Fat schleck is line …; Hopefully I move up to last

sometimes life is a false flat

by Willj on Jul 22, 2009 8:31 PM EDT up reply actions  

The top GC guys will get their reward at the end of the Tour.

Let’s just project a bit. Throw our arms around.

Cavendish- 437 points now. Let’s also give him a 1st on the last stage and 2nd in the Points competition. 577 points.

Contador- 176 points now. Let’s say he wins. That’s 120 points for holding the yellow until the end, 600 points for winning. We’re up to… 896 points. He’ll probably get some points on a couple of the other stages: throw him another 150 points just to be safe. Could be more or less. That places him at 1046.

Hushovd- 270 points now. Give him 2nd in Paris and he wins the Green jersey. 500 points

Andy Schleck- 67 points now. Say he finishes 2nd overall. 450 points.Wins the white jersey- 120 points (final points plus each remaining stage) Places in a couple of stages- 150 points there. 787 points.

These guys are the most likely big points winners. They may do worse and some (Andy and Bert) could actually do better. Other riders may join them with that many points but to me it’s too early to tell exactly who they may be.

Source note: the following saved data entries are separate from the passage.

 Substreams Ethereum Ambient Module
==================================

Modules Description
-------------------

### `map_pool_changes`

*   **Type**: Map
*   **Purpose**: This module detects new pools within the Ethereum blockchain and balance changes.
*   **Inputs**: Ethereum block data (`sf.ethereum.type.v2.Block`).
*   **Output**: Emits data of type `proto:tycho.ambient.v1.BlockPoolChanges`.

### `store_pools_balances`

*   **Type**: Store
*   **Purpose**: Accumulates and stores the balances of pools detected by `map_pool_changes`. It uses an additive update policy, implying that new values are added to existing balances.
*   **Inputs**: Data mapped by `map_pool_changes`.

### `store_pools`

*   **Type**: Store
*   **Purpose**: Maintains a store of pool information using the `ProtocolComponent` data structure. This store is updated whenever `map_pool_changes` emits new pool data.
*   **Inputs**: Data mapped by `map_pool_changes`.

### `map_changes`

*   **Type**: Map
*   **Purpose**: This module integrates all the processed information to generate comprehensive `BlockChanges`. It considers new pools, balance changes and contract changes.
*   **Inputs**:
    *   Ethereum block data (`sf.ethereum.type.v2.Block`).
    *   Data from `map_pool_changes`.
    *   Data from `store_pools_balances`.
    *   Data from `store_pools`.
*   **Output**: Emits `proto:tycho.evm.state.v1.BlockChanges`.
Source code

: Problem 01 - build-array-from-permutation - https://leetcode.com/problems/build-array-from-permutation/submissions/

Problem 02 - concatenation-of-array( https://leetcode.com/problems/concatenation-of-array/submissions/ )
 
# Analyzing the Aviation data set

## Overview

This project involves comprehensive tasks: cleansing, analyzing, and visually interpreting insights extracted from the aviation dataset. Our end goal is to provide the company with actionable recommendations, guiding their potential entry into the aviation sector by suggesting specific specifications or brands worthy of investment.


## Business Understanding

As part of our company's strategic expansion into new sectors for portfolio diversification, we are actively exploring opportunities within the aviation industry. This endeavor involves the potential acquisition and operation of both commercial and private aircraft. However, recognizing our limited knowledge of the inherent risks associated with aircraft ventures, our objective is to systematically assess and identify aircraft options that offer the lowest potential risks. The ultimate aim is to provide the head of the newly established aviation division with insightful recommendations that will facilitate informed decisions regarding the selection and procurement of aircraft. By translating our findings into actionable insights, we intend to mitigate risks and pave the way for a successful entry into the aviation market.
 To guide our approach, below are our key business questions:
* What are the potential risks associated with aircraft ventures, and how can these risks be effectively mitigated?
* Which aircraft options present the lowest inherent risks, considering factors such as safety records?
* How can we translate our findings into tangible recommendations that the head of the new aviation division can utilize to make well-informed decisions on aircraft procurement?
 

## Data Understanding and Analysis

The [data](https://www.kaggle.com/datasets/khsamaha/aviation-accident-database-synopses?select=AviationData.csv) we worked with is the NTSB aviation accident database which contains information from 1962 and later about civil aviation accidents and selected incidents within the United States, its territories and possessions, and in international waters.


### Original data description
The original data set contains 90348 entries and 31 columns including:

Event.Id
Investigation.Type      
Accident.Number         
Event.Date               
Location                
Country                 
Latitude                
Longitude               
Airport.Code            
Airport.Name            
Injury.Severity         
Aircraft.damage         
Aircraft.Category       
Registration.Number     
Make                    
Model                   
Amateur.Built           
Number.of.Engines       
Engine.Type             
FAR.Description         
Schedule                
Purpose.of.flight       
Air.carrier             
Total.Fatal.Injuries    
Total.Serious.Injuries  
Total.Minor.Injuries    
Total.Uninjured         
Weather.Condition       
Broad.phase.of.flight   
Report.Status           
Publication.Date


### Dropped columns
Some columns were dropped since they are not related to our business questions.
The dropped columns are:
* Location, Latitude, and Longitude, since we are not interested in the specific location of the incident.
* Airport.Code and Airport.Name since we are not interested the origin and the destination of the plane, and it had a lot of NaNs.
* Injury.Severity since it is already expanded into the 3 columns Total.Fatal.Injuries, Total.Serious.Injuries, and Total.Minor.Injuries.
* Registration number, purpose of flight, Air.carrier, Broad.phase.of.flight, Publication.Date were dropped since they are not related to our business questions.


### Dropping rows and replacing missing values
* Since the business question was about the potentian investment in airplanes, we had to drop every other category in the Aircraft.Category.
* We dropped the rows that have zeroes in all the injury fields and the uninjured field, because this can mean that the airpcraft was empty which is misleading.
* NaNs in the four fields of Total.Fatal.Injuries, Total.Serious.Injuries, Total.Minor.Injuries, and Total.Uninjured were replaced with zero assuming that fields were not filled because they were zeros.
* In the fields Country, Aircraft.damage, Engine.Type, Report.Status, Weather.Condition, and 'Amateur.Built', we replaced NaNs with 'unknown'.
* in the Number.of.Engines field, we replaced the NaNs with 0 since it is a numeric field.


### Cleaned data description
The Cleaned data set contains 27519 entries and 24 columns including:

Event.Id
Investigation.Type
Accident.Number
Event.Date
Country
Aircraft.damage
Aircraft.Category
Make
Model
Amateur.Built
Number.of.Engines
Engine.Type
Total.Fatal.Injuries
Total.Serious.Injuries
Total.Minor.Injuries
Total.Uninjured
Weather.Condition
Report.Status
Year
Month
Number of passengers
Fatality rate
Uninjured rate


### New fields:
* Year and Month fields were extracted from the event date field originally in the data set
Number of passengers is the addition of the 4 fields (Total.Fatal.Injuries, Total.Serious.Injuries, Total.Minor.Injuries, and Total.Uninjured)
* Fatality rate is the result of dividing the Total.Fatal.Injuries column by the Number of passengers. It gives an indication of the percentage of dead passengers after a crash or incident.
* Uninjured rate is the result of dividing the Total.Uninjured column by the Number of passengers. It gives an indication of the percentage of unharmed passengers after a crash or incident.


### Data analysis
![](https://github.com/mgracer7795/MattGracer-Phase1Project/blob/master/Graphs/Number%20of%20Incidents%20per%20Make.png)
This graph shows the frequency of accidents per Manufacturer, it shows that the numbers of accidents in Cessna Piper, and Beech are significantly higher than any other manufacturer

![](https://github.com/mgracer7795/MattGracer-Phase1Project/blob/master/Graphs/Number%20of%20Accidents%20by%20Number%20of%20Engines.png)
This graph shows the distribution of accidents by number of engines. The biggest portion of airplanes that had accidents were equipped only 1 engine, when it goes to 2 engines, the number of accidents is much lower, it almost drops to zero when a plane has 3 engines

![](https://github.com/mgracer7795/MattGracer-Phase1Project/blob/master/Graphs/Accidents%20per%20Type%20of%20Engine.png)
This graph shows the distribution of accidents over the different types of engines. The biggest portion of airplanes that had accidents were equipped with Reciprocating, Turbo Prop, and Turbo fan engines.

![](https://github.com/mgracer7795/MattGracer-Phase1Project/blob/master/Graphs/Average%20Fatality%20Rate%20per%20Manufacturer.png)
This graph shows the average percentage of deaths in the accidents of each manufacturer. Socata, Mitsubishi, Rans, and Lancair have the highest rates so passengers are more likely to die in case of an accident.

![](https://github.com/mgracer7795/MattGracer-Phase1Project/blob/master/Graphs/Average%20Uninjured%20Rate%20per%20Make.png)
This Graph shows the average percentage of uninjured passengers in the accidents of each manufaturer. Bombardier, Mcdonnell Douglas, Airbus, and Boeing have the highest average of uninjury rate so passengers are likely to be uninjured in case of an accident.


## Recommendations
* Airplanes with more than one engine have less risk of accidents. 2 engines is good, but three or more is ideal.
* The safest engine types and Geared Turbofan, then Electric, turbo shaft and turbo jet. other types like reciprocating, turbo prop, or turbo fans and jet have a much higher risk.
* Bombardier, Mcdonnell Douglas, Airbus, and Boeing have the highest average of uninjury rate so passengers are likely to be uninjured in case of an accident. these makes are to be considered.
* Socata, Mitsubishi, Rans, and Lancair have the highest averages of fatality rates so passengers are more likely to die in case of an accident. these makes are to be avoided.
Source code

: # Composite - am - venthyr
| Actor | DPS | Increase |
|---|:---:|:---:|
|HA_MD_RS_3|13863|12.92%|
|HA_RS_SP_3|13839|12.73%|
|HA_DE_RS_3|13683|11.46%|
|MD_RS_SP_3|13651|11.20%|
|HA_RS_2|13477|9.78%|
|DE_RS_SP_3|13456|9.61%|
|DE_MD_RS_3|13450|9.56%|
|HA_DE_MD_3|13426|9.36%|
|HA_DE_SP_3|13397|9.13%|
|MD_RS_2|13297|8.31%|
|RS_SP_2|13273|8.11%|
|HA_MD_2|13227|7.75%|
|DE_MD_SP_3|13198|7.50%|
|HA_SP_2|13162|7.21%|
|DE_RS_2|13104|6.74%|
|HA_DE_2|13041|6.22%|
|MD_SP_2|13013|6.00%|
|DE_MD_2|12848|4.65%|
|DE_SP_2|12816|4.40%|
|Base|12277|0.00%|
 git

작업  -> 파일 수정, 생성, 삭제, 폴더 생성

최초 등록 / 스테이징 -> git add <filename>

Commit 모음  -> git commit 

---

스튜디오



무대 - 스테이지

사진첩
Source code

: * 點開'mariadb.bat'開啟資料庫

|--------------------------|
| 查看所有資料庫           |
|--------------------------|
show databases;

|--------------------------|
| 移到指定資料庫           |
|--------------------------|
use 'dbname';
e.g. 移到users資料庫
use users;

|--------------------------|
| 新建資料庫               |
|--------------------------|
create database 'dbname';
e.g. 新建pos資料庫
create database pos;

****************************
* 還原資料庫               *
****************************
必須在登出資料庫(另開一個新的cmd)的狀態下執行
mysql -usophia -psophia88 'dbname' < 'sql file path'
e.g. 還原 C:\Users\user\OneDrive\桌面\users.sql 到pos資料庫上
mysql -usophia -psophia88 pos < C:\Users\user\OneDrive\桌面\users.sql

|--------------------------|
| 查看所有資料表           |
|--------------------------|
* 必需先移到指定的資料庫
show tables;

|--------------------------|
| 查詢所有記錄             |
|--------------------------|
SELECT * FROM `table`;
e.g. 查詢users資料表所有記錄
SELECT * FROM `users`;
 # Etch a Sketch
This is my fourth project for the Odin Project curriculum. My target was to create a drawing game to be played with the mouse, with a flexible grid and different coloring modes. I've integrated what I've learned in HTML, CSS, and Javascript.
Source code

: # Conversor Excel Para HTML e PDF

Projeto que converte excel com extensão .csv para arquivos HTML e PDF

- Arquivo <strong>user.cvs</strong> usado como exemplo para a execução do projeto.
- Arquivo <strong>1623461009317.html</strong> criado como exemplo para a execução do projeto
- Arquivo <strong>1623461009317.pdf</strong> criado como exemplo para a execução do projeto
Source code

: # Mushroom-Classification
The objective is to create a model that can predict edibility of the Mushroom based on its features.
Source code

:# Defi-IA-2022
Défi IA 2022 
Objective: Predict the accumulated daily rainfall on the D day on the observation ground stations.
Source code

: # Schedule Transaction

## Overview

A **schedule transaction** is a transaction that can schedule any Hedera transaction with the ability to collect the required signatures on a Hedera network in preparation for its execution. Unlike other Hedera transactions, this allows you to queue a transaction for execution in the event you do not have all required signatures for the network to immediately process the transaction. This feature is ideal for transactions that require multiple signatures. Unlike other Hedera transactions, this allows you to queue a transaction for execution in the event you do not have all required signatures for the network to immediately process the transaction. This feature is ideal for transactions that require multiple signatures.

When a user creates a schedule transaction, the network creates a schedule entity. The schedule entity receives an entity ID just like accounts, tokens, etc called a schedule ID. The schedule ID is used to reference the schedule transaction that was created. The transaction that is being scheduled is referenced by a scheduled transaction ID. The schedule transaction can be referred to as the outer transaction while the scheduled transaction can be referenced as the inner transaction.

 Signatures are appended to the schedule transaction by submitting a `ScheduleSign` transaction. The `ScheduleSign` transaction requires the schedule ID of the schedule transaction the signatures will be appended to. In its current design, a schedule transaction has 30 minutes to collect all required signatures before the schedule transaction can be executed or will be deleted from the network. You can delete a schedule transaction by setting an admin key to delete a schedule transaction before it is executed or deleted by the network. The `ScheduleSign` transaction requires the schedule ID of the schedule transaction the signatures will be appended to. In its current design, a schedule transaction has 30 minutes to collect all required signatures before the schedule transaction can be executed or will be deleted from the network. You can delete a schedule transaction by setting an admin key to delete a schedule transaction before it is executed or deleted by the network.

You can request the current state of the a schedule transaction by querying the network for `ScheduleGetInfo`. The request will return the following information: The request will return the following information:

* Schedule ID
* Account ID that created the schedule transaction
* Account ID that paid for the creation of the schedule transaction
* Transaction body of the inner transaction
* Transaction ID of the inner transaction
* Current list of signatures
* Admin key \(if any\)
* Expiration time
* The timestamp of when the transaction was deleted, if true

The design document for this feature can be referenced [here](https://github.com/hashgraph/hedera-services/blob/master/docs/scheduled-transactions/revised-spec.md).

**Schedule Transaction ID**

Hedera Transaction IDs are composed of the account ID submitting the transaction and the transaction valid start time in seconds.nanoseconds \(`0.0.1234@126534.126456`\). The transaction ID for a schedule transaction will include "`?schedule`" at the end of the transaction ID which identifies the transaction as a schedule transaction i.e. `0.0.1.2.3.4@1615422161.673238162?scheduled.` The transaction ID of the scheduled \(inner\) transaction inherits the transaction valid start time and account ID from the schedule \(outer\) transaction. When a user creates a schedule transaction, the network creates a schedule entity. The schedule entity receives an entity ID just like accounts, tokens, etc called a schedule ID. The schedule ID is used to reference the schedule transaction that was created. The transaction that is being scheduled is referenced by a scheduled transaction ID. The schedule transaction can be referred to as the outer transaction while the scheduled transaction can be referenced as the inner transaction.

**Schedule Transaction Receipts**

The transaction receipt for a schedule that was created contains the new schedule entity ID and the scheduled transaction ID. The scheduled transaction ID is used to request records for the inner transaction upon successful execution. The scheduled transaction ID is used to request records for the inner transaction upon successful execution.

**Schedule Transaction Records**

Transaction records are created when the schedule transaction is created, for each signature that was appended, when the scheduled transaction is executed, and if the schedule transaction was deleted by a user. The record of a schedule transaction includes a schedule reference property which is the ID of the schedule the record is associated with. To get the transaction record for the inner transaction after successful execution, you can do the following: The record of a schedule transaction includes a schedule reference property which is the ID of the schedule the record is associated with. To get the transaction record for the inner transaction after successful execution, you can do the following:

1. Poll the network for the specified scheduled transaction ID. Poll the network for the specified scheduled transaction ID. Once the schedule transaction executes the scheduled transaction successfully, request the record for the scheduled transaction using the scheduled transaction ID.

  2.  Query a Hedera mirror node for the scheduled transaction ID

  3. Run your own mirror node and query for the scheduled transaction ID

by ursula on Jul 19, 2009 3:18 PM EDT reply actions  

I was looking at this, too

and comparing it to last year, where the two highest Tour point totals were Sastre with 800 and Evans with 630—and the top sprinter only snagged 445. Seems like points were much more spread out last year (although since he was pipped during the Tour, all of Ricco’s points were lost, yes?). Will be interesting to see how they fall, and I’m certainly hoping Andy gets as many points as possible.

Side note: 2nd place in the green competition is worth 90 points and a stage win 80—if Cav gets both of those, he’ll go to 607, not 577.

by majope on Jul 19, 2009 3:41 PM EDT up reply actions  

Ah- thanks for that correction

Yeah- I’m thinking last year’s Tour was unusually democratic.

Here’s a few other Grand Tour points stats- and there are probably small errors here, but they are basically right:

2007 Vuelta- Menchov-1340, Sam San (3rd)- 730, bennati (Points winner): 530, Sastre (2nd)- 520, Evans- 445, Freire-460

2008 Vuelta- Contador- 1400, Leipheimer (2nd)- 810, Valverde- 727, Sastre (3rd)- 407, Van Avermaet (Points winner)- 365, J-Rod 347, Boonen- 274

2007 Giro- Contador 800, Benna (Points winner)- 664, Ricco (2nd)- 895, Jen Grey- 529, SELLA! (KOM) 940, Cav 307, Bruseghin (3rd) 455

So I suppose some years the GC winner gets his jersey fairly quickly, wins a few stages, probably gets KOM points, etc and dominates like the Vuelta examples above. Then you have like last year’s Tour and Giro where the GC winner isn’t nearly so dominant (Contador) or gets his yellow jersey late (Sastre) and gets few other points. If Bert goes on like I suggest he’d fall into the middle.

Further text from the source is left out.